FAST LTA is known as a specialist for secure and reliable storage systems. Why is FAST LTA now developing an AI Alliance and entering the application market?

Secure & private.

We see a problem with current AI offerings. Cloud-based services such as ChatGPT are based on the idea that the language model is constantly improving. To do this, data and information used when using the services must be used to improve the LLM.

This cannot be in the interests of our customers, whose main concern is to protect their sensitive data from unauthorized access and misuse.

That is why, with Silent AI, we are creating an AI solution that is 100% local and 100% secure. This continues our commitment to taking responsibility for our customers' data. Our commitment to preventing data loss goes far beyond the usual efforts of IT providers.
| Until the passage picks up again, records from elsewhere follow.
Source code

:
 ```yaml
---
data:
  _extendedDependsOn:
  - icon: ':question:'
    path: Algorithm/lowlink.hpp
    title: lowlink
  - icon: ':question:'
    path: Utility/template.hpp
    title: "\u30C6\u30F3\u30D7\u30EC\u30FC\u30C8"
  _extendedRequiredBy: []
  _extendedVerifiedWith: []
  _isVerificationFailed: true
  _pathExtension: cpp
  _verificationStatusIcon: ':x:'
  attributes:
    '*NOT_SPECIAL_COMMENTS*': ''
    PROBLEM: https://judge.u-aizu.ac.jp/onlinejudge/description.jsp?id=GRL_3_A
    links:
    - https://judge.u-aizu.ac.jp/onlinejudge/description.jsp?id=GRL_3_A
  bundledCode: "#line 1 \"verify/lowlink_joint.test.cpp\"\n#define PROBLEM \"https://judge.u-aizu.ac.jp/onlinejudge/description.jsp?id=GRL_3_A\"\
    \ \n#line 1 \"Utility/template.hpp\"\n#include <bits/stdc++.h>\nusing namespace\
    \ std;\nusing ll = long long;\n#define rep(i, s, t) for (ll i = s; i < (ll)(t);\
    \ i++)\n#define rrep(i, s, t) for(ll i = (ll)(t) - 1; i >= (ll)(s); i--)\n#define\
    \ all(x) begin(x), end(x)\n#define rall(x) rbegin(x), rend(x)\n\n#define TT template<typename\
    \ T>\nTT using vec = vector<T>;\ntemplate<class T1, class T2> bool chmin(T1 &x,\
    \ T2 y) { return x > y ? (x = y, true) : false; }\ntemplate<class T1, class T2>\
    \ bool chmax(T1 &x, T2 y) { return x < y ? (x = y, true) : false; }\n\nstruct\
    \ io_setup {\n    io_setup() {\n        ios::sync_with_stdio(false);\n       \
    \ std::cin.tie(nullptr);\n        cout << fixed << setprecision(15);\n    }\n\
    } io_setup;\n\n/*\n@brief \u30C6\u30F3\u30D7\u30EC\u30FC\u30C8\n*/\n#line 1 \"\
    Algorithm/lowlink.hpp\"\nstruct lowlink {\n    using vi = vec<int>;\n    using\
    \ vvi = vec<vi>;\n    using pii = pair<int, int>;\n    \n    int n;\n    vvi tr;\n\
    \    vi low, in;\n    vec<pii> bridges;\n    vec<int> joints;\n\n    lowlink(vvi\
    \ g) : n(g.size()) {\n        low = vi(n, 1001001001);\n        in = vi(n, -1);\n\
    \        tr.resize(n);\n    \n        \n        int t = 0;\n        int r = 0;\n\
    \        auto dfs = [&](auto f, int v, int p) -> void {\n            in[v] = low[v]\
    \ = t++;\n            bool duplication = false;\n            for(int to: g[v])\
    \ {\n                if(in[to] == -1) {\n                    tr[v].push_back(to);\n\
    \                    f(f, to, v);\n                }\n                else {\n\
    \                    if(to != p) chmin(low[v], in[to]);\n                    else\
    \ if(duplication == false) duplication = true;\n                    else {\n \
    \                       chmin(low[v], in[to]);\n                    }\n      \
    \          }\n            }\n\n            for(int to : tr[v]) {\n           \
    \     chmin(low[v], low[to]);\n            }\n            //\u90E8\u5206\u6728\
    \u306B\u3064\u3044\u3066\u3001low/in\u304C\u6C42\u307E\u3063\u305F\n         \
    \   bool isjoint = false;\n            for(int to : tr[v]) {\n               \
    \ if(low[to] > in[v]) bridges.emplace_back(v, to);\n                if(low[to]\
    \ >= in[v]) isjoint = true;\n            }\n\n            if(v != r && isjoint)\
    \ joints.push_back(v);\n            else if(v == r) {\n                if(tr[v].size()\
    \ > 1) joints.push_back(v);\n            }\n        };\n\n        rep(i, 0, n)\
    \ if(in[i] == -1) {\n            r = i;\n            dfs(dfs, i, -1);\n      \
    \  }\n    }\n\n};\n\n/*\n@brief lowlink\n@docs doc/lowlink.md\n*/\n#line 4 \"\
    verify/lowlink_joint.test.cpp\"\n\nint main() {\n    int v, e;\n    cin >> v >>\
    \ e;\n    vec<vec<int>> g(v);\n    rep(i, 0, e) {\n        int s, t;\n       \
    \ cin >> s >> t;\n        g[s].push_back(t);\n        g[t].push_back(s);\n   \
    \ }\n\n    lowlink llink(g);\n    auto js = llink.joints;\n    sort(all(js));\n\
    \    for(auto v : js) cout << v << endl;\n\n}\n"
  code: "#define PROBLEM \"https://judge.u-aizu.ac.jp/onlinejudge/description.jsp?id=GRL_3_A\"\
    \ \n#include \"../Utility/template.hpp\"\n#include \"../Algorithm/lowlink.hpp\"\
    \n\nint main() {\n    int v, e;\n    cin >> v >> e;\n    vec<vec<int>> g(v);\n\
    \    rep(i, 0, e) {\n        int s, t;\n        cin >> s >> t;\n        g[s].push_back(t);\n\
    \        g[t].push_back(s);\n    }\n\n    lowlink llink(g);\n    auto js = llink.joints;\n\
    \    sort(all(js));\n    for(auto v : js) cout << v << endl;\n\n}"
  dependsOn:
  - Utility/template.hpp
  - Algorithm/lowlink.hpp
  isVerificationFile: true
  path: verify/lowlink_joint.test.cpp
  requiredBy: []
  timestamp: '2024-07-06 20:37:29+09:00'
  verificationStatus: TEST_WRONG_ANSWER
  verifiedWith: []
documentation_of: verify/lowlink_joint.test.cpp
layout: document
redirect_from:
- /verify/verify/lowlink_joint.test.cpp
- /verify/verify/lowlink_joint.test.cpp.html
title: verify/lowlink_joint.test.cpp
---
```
We also want to be able to offer this in what is currently the fastest-growing sector.

Reliable & durable.

Based on the principle of data security, we develop solutions that are characterized in particular by their reliability and longevity. We continue to do this in our platform development for Silent AI.

As the use of AI in companies is all about productivity and efficiency, the reliability of the solution is of crucial importance. That is why we are incorporating our experience from the last few decades into Silent AI.

Sustainable & personal.

We make sure that we always choose the most sustainable solution for a task. We can only do this if we can actually control which components are used and how they are used.

According to expert estimates, ChatGPT has a CO2 footprint of 1.5-2 grams per query (in comparison: a search query on Google “costs” approx. 0.2 grams). Large, public language models are not sustainable due to their massive appetite for resources.

Even if the exact measurement results are still pending, we can already predict with certainty: local, pre-trained LLMs consume much less energy.

In addition, as a German - European - company, we are committed to local sourcing and short distances. You benefit from local contacts, short delivery times and direct contact with personal contacts.